## [WHAT NEEDS TO BE DONE]
Find the string "util" in the listing and report every line that has it.
========================
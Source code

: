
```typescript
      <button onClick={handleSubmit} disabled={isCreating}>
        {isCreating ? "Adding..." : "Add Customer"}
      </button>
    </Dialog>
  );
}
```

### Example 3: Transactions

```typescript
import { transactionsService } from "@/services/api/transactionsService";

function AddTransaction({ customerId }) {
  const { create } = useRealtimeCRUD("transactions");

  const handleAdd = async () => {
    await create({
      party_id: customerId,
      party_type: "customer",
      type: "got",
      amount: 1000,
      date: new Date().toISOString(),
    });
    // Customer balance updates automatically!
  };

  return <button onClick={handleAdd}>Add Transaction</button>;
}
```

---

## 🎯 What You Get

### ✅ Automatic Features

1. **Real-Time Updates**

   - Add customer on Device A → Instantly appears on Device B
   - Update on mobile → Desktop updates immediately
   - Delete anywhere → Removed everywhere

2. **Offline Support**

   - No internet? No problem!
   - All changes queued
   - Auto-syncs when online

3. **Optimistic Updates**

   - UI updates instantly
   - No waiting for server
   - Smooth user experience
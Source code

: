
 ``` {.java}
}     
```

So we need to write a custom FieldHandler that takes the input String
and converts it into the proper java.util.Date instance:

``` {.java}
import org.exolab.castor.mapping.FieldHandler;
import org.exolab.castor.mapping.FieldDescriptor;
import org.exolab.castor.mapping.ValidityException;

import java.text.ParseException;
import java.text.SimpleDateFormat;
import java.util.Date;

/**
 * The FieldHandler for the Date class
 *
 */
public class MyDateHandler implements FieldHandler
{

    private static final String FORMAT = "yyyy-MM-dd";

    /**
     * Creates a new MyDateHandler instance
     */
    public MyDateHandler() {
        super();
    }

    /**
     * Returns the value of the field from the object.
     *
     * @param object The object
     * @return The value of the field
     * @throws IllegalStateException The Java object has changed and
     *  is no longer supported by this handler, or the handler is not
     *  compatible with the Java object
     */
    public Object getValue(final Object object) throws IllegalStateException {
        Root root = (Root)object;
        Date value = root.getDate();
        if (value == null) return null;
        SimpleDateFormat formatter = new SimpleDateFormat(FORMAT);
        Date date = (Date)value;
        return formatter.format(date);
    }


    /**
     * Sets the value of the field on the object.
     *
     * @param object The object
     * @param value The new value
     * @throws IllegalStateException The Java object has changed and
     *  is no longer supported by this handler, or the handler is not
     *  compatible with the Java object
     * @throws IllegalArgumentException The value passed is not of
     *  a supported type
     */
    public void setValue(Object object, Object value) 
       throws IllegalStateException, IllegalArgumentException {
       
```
========================
## [RESULT OF THIS TASK]
and converts it into the proper java.util.Date instance:
import java.util.Date;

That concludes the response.